*** DATASET EXTRACT ***

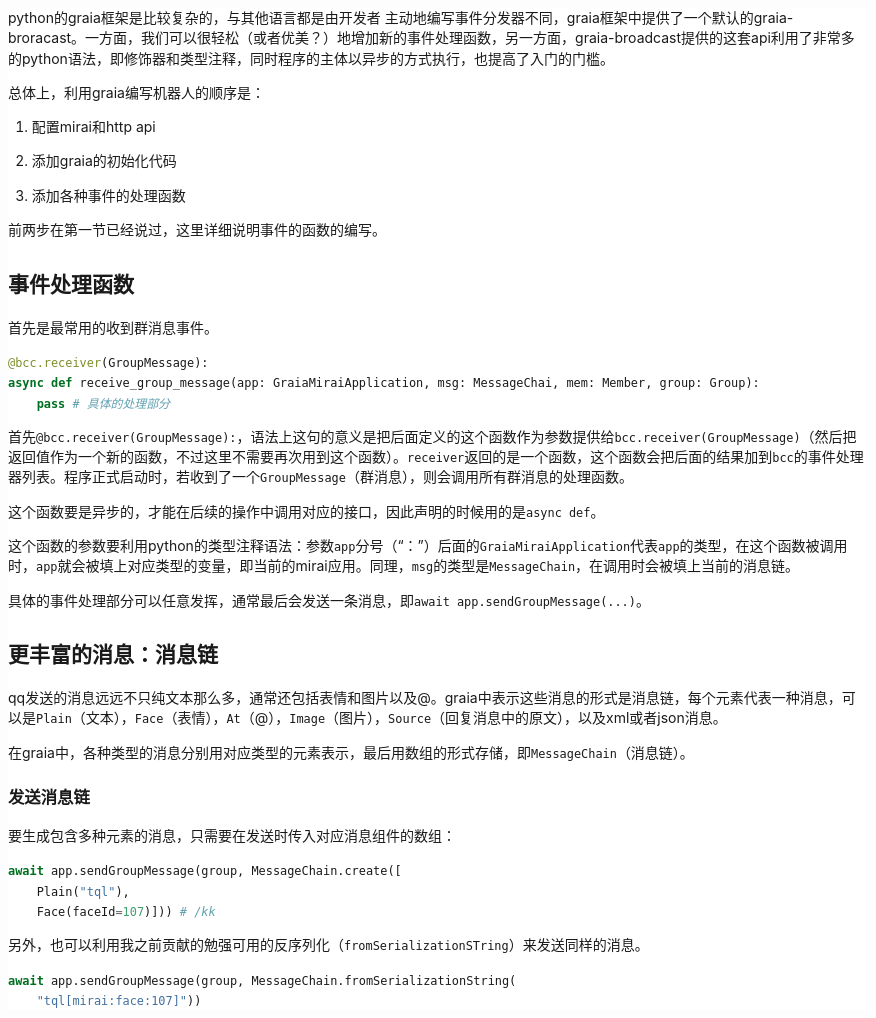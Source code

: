 python的graia框架是比较复杂的，与其他语言都是由开发者 主动地编写事件分发器不同，graia框架中提供了一个默认的graia-broracast。一方面，我们可以很轻松（或者优美？）地增加新的事件处理函数，另一方面，graia-broadcast提供的这套api利用了非常多的python语法，即修饰器和类型注释，同时程序的主体以异步的方式执行，也提高了入门的门槛。

总体上，利用graia编写机器人的顺序是：

1. 配置mirai和http api

2. 添加graia的初始化代码

3. 添加各种事件的处理函数

前两步在第一节已经说过，这里详细说明事件的函数的编写。

## 事件处理函数

首先是最常用的收到群消息事件。

```python
@bcc.receiver(GroupMessage):
async def receive_group_message(app: GraiaMiraiApplication, msg: MessageChai, mem: Member, group: Group):
    pass # 具体的处理部分
```

首先`@bcc.receiver(GroupMessage):`，语法上这句的意义是把后面定义的这个函数作为参数提供给`bcc.receiver(GroupMessage)`（然后把返回值作为一个新的函数，不过这里不需要再次用到这个函数）。`receiver`返回的是一个函数，这个函数会把后面的结果加到`bcc`的事件处理器列表。程序正式启动时，若收到了一个`GroupMessage`（群消息），则会调用所有群消息的处理函数。

这个函数要是异步的，才能在后续的操作中调用对应的接口，因此声明的时候用的是`async def`。

这个函数的参数要利用python的类型注释语法：参数`app`分号（“：”）后面的`GraiaMiraiApplication`代表`app`的类型，在这个函数被调用时，`app`就会被填上对应类型的变量，即当前的mirai应用。同理，`msg`的类型是`MessageChain`，在调用时会被填上当前的消息链。

具体的事件处理部分可以任意发挥，通常最后会发送一条消息，即`await app.sendGroupMessage(...)`。

## 更丰富的消息：消息链

qq发送的消息远远不只纯文本那么多，通常还包括表情和图片以及@。graia中表示这些消息的形式是消息链，每个元素代表一种消息，可以是`Plain`（文本），`Face`（表情），`At`（@），`Image`（图片），`Source`（回复消息中的原文），以及xml或者json消息。

在graia中，各种类型的消息分别用对应类型的元素表示，最后用数组的形式存储，即`MessageChain`（消息链）。

### 发送消息链

要生成包含多种元素的消息，只需要在发送时传入对应消息组件的数组：

```python
await app.sendGroupMessage(group, MessageChain.create([
    Plain("tql"), 
    Face(faceId=107)])) # /kk
```

另外，也可以利用我之前贡献的勉强可用的反序列化（`fromSerializationSTring`）来发送同样的消息。

```python
await app.sendGroupMessage(group, MessageChain.fromSerializationString(
    "tql[mirai:face:107]"))
```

*** End of DATASET EXTRACT ***

Every line from the one containing "1. 配置mirai和http api" through the end of the entries above must be echoed exactly, with both ends kept.

### RESPONSE TO THE TASK
1. 配置mirai和http api

2. 添加graia的初始化代码

3. 添加各种事件的处理函数

前两步在第一节已经说过，这里详细说明事件的函数的编写。

## 事件处理函数

首先是最常用的收到群消息事件。

```python
@bcc.receiver(GroupMessage):
async def receive_group_message(app: GraiaMiraiApplication, msg: MessageChai, mem: Member, group: Group):
    pass # 具体的处理部分
```

首先`@bcc.receiver(GroupMessage):`，语法上这句的意义是把后面定义的这个函数作为参数提供给`bcc.receiver(GroupMessage)`（然后把返回值作为一个新的函数，不过这里不需要再次用到这个函数）。`receiver`返回的是一个函数，这个函数会把后面的结果加到`bcc`的事件处理器列表。程序正式启动时，若收到了一个`GroupMessage`（群消息），则会调用所有群消息的处理函数。

这个函数要是异步的，才能在后续的操作中调用对应的接口，因此声明的时候用的是`async def`。

这个函数的参数要利用python的类型注释语法：参数`app`分号（“：”）后面的`GraiaMiraiApplication`代表`app`的类型，在这个函数被调用时，`app`就会被填上对应类型的变量，即当前的mirai应用。同理，`msg`的类型是`MessageChain`，在调用时会被填上当前的消息链。

具体的事件处理部分可以任意发挥，通常最后会发送一条消息，即`await app.sendGroupMessage(...)`。

## 更丰富的消息：消息链

qq发送的消息远远不只纯文本那么多，通常还包括表情和图片以及@。graia中表示这些消息的形式是消息链，每个元素代表一种消息，可以是`Plain`（文本），`Face`（表情），`At`（@），`Image`（图片），`Source`（回复消息中的原文），以及xml或者json消息。

在graia中，各种类型的消息分别用对应类型的元素表示，最后用数组的形式存储，即`MessageChain`（消息链）。

### 发送消息链

要生成包含多种元素的消息，只需要在发送时传入对应消息组件的数组：

```python
await app.sendGroupMessage(group, MessageChain.create([
    Plain("tql"), 
    Face(faceId=107)])) # /kk
```

另外，也可以利用我之前贡献的勉强可用的反序列化（`fromSerializationSTring`）来发送同样的消息。

```python
await app.sendGroupMessage(group, MessageChain.fromSerializationString(
    "tql[mirai:face:107]"))
```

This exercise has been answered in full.